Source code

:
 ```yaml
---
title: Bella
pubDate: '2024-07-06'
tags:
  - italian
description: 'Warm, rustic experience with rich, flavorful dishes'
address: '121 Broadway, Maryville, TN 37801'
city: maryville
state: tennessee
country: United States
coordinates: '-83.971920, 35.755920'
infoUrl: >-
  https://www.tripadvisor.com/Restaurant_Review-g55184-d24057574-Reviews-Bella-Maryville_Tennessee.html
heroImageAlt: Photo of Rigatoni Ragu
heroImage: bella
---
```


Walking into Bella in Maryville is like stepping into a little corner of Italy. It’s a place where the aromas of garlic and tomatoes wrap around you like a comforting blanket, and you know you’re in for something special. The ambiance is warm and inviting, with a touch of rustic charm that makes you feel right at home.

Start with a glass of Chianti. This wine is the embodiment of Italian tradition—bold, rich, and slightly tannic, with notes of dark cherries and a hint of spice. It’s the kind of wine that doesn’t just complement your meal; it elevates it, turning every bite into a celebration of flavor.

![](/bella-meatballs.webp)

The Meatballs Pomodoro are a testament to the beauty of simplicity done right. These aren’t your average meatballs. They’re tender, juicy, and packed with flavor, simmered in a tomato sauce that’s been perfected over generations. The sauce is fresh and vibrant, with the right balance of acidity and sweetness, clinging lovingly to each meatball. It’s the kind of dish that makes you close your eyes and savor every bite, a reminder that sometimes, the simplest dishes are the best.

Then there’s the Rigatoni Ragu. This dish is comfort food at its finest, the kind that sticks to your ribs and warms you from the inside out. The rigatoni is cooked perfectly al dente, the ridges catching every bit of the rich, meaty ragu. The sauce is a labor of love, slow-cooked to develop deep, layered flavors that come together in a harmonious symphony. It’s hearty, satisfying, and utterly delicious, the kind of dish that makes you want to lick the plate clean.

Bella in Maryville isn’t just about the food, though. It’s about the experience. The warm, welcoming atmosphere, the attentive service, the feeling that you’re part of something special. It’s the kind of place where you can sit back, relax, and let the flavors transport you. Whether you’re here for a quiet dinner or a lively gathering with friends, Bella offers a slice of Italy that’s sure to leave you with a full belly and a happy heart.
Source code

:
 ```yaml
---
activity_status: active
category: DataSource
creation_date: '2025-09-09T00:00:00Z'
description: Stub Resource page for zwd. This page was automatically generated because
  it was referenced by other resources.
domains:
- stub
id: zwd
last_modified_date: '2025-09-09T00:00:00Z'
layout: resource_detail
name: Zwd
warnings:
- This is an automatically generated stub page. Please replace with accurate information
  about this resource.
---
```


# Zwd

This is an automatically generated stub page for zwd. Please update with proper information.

Problem statement
Compute the number of lines in the entries above that hold the word "dishes"; the answer must contain nothing else.

Exercise output
2